- _TASK ITEM_
Please copy every line from the records below that contains the string "underscore".

Stored data:
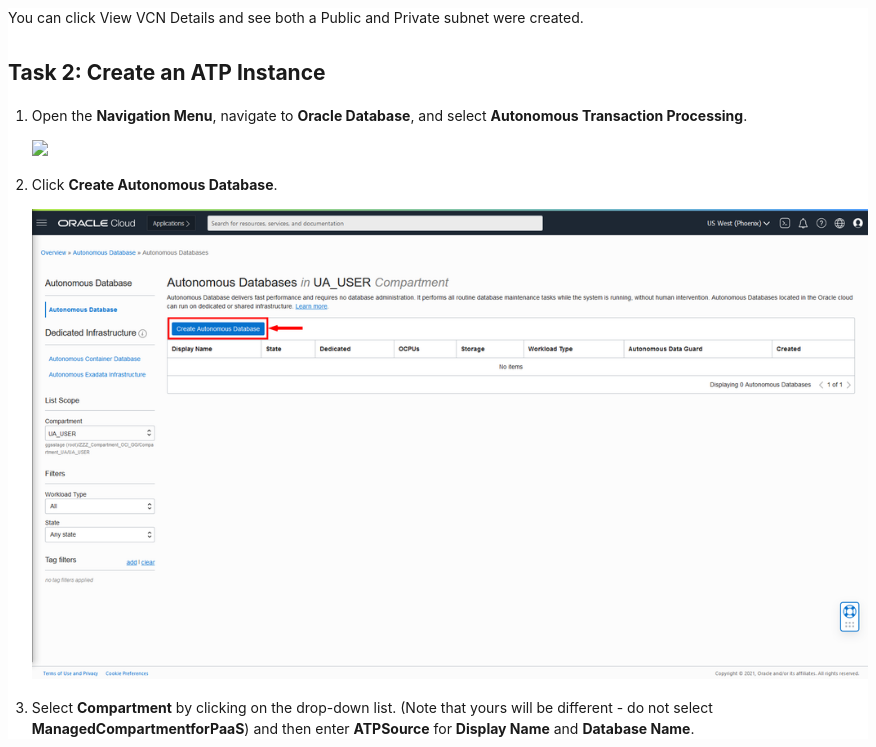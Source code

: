 You can click View VCN Details and see both a Public and Private subnet were created.

## Task 2: Create an ATP Instance

1.  Open the **Navigation Menu**, navigate to **Oracle Database**, and select **Autonomous Transaction Processing**.

	![](https://raw.githubusercontent.com/oracle/learning-library/master/common/images/console/database-atp.png " ")

2.  Click **Create Autonomous Database**.

    ![Create Autonomous Database](./images/01-02-create-adb.png)

3. Select **Compartment** by clicking on the drop-down list. (Note that yours will be different - do not select **ManagedCompartmentforPaaS**) and then enter **ATPSource** for **Display Name** and **Database Name**.

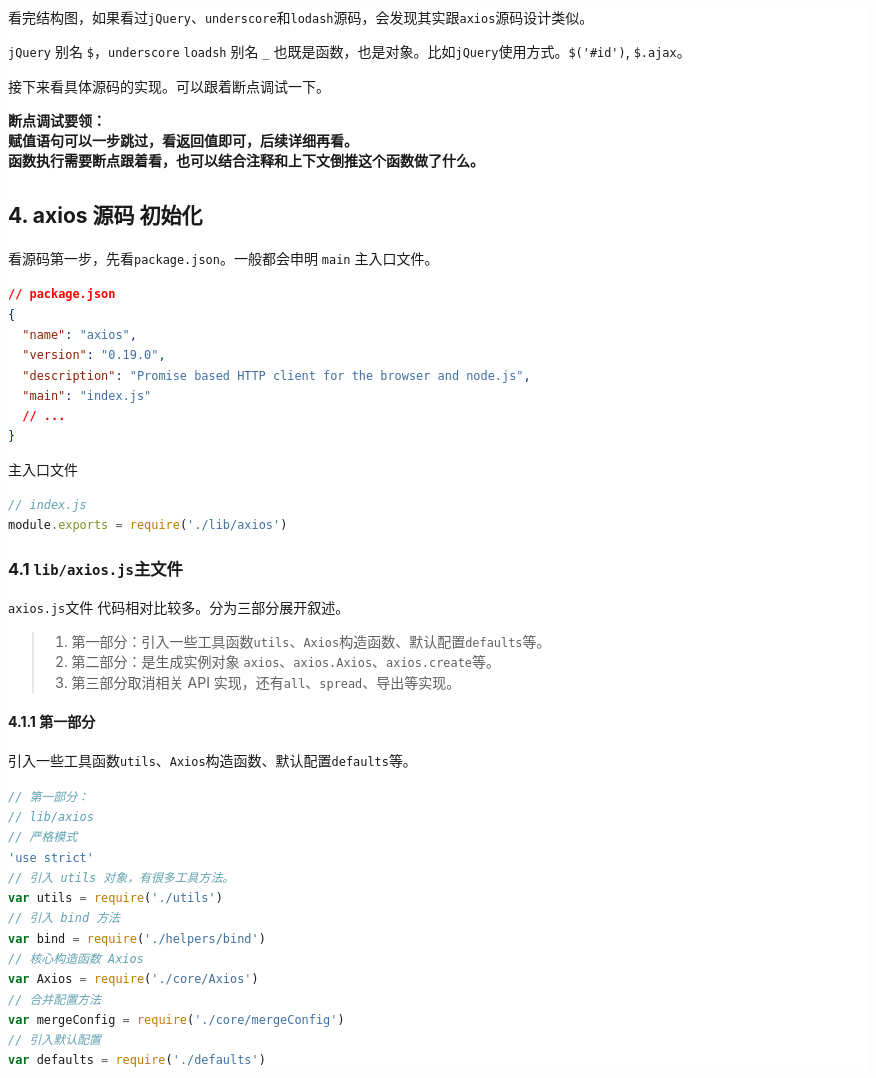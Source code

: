 看完结构图，如果看过`jQuery`、`underscore`和`lodash`源码，会发现其实跟`axios`源码设计类似。

`jQuery` 别名 `$`，`underscore` `loadsh` 别名 `_` 也既是函数，也是对象。比如`jQuery`使用方式。`$('#id')`, `$.ajax`。

接下来看具体源码的实现。可以跟着断点调试一下。

**断点调试要领：**<br>
**赋值语句可以一步跳过，看返回值即可，后续详细再看。**<br>
**函数执行需要断点跟着看，也可以结合注释和上下文倒推这个函数做了什么。**<br>

## 4. axios 源码 初始化

看源码第一步，先看`package.json`。一般都会申明 `main` 主入口文件。

```json
// package.json
{
  "name": "axios",
  "version": "0.19.0",
  "description": "Promise based HTTP client for the browser and node.js",
  "main": "index.js"
  // ...
}
```

主入口文件

```js
// index.js
module.exports = require('./lib/axios')
```

### 4.1 `lib/axios.js`主文件

`axios.js`文件 代码相对比较多。分为三部分展开叙述。

> 1.  第一部分：引入一些工具函数`utils`、`Axios`构造函数、默认配置`defaults`等。<br>
> 2.  第二部分：是生成实例对象 `axios`、`axios.Axios`、`axios.create`等。<br>
> 3.  第三部分取消相关 API 实现，还有`all`、`spread`、导出等实现。<br>

#### 4.1.1 第一部分

引入一些工具函数`utils`、`Axios`构造函数、默认配置`defaults`等。

```js
// 第一部分：
// lib/axios
// 严格模式
'use strict'
// 引入 utils 对象，有很多工具方法。
var utils = require('./utils')
// 引入 bind 方法
var bind = require('./helpers/bind')
// 核心构造函数 Axios
var Axios = require('./core/Axios')
// 合并配置方法
var mergeConfig = require('./core/mergeConfig')
// 引入默认配置
var defaults = require('./defaults')
```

- _SOLVED PROBLEM_
: 看完结构图，如果看过`jQuery`、`underscore`和`lodash`源码，会发现其实跟`axios`源码设计类似。
`jQuery` 别名 `$`，`underscore` `loadsh` 别名 `_` 也既是函数，也是对象。比如`jQuery`使用方式。`$('#id')`, `$.ajax`。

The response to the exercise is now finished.